The beads were transferred to eppendorf tubes with 1 mL PBS, centrifuged (1,400 × g, 3 min), and resuspended in PBS containing 6 M urea (500 μL). To this was added 10 mM DTT (25 μL of a 200 mM stock in water) and the beads were incubated at 65 °C for 15 mins. 20 mM iodoacetamide (25 μL of a 400 mM stock in water) was then added and allowed to react at 37°C for 30 mins with shaking. The bead mixture was diluted with 900 μL PBS, pelleted by centrifugation (1,400 × g, 3 min), and resuspended in PBS containing 2 M urea (200 μL). To this was added 1 mM CaCl2 (2 μL of a 200 mM stock in water) and trypsin (2 μg, Promega, sequencing grade) and the digestion was allowed to proceed overnight at 37 °C with shaking. The beads were separated from the digest with Micro Bio-Spin columns (Bio-Rad) by centrifugation (1,000 × g, 1 min), washed (2 × 1 mL PBS and 2 × 1 mL water) and then transferred to fresh eppendorf tubes with 1 mL water. The washed beads were washed once further in 140 μL TEV buffer (50 mM Tris, pH 8, 0.5 mM EDTA, 1 mM DTT) and then resuspended in 140 μL TEV buffer. 5 μL TEV protease (80 μM) was added and the reactions were rotated overnight at 29 °C. The TEV digest was separated from the beads with Micro Bio- Spin columns by centrifugation (1,400 × g, 3 min) and the beads were washed once with water (100 μL). The samples were then acidified to a final concentration of 5% (v/v) formic acid and stored at −80°C prior to analysis.

isoTOP-ABPP liquid-chromatography-mass-spectrometry (LC-MS) analysis

Samples processed for multidimensional liquid chromatography tandem mass spectrometry (MudPIT) were pressure loaded onto a 250 μm (inner diameter) fused silica capillary columns packed with C18 resin (Aqua 5 μm, Phenomenex). Samples were analyzed using an LTQVelos Orbitrap mass spectrometer (Thermo Scientific) coupled to an Agilent 1200- series quaternary pump. The peptides were eluted onto a biphasic column with a 5 μm tip (100 μm fused silica, packed with C18 (10 cm) and bulk strong cation exchange resin (3 cm, SCX, Phenomenex,)) in a 5-step MudPIT experiment, using 0%, 30%, 60%, 90%, and 100% salt bumps of 500 mM aqueous ammonium acetate and using a gradient of 5–100% buffer B in buffer A (buffer A: 95% water, 5% acetonitrile, 0.1% formic acid; buffer B: 5% water, 95% acetonitrile, 0.1% formic acid) as has been described in (Weerapana et al., 2007). Data were collected in data-dependent acquisition mode with dynamic exclusion enabled (20 s, repeat of 2). One full MS (MS1) scan (400–1800 m/z) was followed by 30 MS2 scans (ITMS) of the nth most abundant ions.

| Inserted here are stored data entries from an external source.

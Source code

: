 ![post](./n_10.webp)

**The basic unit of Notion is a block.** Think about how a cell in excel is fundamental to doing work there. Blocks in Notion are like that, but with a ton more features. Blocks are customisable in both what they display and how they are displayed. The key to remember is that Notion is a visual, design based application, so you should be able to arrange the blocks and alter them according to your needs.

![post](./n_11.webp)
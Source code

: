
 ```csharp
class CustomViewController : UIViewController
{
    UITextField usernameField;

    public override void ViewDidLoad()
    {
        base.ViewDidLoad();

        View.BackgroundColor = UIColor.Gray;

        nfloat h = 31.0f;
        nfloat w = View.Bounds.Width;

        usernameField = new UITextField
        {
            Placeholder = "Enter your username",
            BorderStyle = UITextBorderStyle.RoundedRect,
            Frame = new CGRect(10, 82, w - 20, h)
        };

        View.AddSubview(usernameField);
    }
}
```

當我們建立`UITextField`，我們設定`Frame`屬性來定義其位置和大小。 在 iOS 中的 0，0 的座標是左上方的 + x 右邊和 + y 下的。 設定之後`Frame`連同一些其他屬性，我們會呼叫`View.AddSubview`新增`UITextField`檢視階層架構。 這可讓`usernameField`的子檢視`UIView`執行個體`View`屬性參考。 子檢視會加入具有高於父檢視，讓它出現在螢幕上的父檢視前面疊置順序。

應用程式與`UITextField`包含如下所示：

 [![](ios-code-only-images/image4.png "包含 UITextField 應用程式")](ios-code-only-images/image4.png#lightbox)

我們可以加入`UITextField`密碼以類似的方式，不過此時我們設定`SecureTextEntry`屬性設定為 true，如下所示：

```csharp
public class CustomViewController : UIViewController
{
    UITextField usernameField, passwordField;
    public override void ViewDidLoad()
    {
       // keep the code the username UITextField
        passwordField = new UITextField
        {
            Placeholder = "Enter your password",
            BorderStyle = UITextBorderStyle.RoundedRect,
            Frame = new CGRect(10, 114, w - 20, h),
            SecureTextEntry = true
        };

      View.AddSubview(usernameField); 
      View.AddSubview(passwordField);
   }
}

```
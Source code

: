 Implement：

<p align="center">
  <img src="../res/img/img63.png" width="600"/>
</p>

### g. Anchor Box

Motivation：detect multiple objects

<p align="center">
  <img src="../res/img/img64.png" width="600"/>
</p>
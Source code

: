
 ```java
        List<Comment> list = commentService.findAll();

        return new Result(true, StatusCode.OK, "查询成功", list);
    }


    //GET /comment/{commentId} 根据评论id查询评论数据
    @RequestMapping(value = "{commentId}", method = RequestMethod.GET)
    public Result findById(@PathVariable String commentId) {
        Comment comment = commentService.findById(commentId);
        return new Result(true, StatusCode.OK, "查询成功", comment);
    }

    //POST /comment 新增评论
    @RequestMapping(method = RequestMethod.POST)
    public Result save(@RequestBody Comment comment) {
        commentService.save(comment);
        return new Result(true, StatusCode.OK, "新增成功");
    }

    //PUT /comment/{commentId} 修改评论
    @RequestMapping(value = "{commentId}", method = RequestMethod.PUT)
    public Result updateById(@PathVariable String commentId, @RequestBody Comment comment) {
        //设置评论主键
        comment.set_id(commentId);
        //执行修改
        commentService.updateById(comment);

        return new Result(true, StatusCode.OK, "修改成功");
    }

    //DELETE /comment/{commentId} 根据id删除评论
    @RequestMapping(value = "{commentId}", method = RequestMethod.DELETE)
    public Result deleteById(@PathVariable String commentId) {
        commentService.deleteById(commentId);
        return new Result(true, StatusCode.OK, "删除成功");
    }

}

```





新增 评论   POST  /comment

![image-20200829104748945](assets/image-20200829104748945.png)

isoTOP-ABPP peptide and protein identification

The MS2 spectra data were extracted from the raw file using RAW Convertor (version 1.000; available at http://fields.scripps.edu/downloads.php). MS2 spectra data were searched using the ProLuCID algorithm (publicly available at http://fields.scripps.edu/downloads.php) using a reverse concatenated, non-redundant variant of the Human UniProt database (release-2012_11). Cysteine residues were searched with a static modification for carboxyamidomethylation (+57.02146) and up to two differential modification for either the light or heavy TEV tags or oxidized methionine (+464.28595, +470.29976, +15.9949 respectively).

MS2 spectra data were also searched using the ProLuCID algorithm using a custom database containing only selenocysteine proteins, which was generated from a reverse concatenated, nonredundant variant of the Human UniProt database (release-2012_11). In the database, selenocysteine residues (U) were replaced with cysteine (C) and were searched with a static modification for carboxyamidomethylation (+57.02146) and up to two differential modification for either the light or heavy TEV tags or oxidized methionine (+512.2304+ or +518.2442 +15.9949). Peptides were required to have at least one tryptic terminus and to contain the TEV modification. ProLuCID data was filtered through DTASelect (version 2.0) to achieve a peptide false-positive rate below 1%.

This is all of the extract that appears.